Nonlocal thermoelectricity in a Cooper-pair splitter
Robert Hussein, Michele Governale, Sigmund Kohler, Wolfgang Belzig,, Francesco Giazotto, Alessandro Braggio

TL;DR
This paper explores nonlocal thermoelectric effects in a Cooper-pair splitter, revealing how nonlocal coupling induces thermoelectric currents and heat exchange, with potential applications in power generation and cooling.
Contribution
It demonstrates the emergence of nonlocal thermoelectric phenomena in a double-quantum-dot-superconductor setup, highlighting conditions for power generation and cooling.
Findings
Nonlocal thermoelectric effects arise from particle-hole symmetry breaking.
Cooper-pair splitting can generate thermo-currents without charge transfer.

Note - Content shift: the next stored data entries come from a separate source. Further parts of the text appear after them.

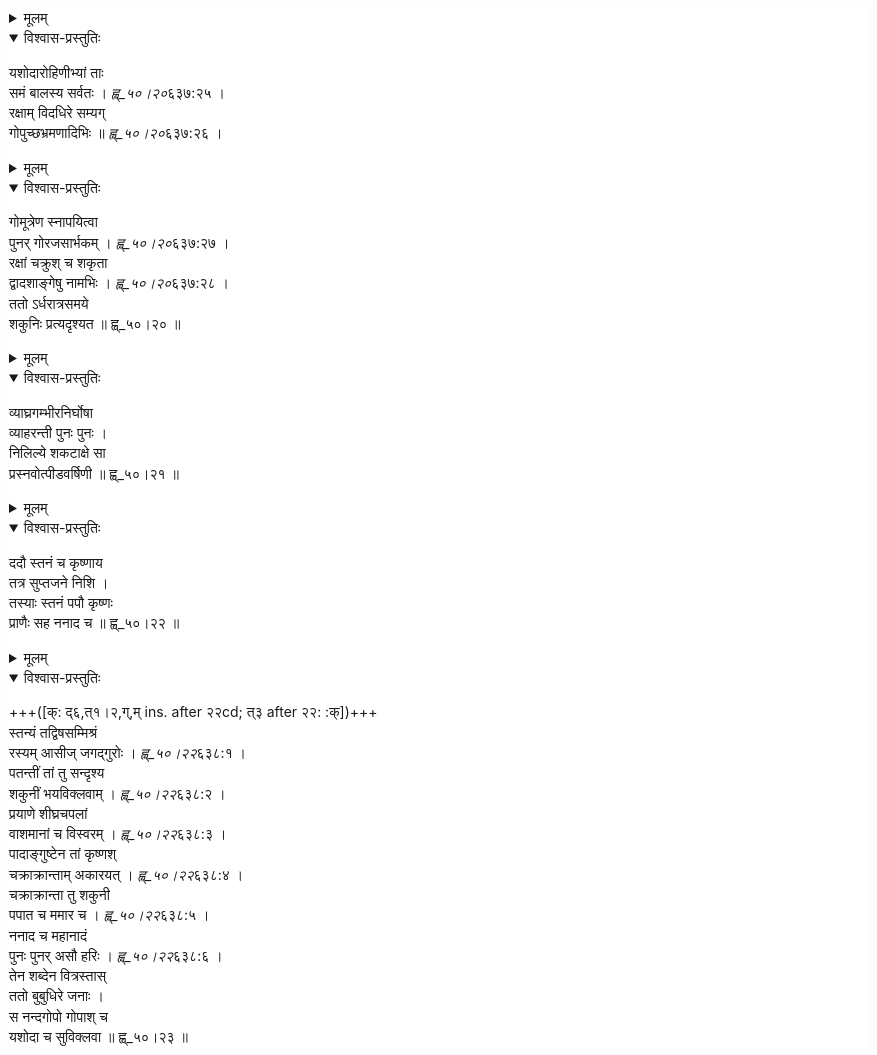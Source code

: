 <details><summary>मूलम्</summary></details>

<details open><summary>विश्वास-प्रस्तुतिः</summary>

यशोदारोहिणीभ्यां ताः  
समं बालस्य सर्वतः । *ह्व्_५०।२०*६३७:२५ ।  
रक्षाम् विदधिरे सम्यग्  
गोपुच्छभ्रमणादिभिः ॥ *ह्व्_५०।२०*६३७:२६ ।
</details>

<details><summary>मूलम्</summary></details>

<details open><summary>विश्वास-प्रस्तुतिः</summary>

गोमूत्रेण स्नापयित्वा  
पुनर् गोरजसार्भकम् । *ह्व्_५०।२०*६३७:२७ ।  
रक्षां चक्रुश् च शकृता  
द्वादशाङ्गेषु नामभिः । *ह्व्_५०।२०*६३७:२८ ।  
ततो ऽर्धरात्रसमये  
शकुनिः प्रत्यदृश्यत ॥ ह्व्_५०।२० ॥
</details>

<details><summary>मूलम्</summary></details>

<details open><summary>विश्वास-प्रस्तुतिः</summary>

व्याघ्रगम्भीरनिर्घोषा  
व्याहरन्ती पुनः पुनः ।  
निलिल्ये शकटाक्षे सा  
प्रस्नवोत्पीडवर्षिणी ॥ ह्व्_५०।२१ ॥
</details>

<details><summary>मूलम्</summary></details>

<details open><summary>विश्वास-प्रस्तुतिः</summary>

ददौ स्तनं च कृष्णाय  
तत्र सुप्तजने निशि ।  
तस्याः स्तनं पपौ कृष्णः  
प्राणैः सह ननाद च ॥ ह्व्_५०।२२ ॥
</details>

<details><summary>मूलम्</summary></details>

<details open><summary>विश्वास-प्रस्तुतिः</summary>

+++([क्: द्६,त्१।२,ग्,म् ins. after २२cd; त्३ after २२: :क्])+++  
स्तन्यं तद्विषसम्मिश्रं  
रस्यम् आसीज् जगद्गुरोः । *ह्व्_५०।२२*६३८:१ ।  
पतन्तीं तां तु सन्दृश्य  
शकुनीं भयविक्लवाम् । *ह्व्_५०।२२*६३८:२ ।  
प्रयाणे शीघ्रचपलां  
वाशमानां च विस्वरम् । *ह्व्_५०।२२*६३८:३ ।  
पादाङ्गुष्टेन तां कृष्णश्  
चक्राक्रान्ताम् अकारयत् । *ह्व्_५०।२२*६३८:४ ।  
चक्राक्रान्ता तु शकुनी  
पपात च ममार च । *ह्व्_५०।२२*६३८:५ ।  
ननाद च महानादं  
पुनः पुनर् असौ हरिः । *ह्व्_५०।२२*६३८:६ ।  
तेन शब्देन वित्रस्तास्  
ततो बुबुधिरे जनाः ।  
स नन्दगोपो गोपाश् च  
यशोदा च सुविक्लवा ॥ ह्व्_५०।२३ ॥
</details>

Nonlocal heat exchange is mediated by Andreev reflection.
Abstract
We investigate the nonlocal thermoelectric transport in a Cooper-pair splitter based on a double-quantum-dot-superconductor three-terminal hybrid structure. We find that the nonlocal coupling between the superconductor and the quantum dots gives rise to nonlocal thermoelectric effects which originate from the nonlocal particle-hole breaking of the system. We show that Cooper-pair splitting induces the generation of a thermo-current in the superconducting lead without any transfer of charge between the two normal metal leads. Conversely, we show that a nonlocal heat exchange between the normal leads is mediated by non-local Andreev reflection. We discuss the influence of finite Coulomb interaction and study under which conditions nonlocal power generation becomes possible, and when the Cooper-pair splitter can be employed as a cooling device.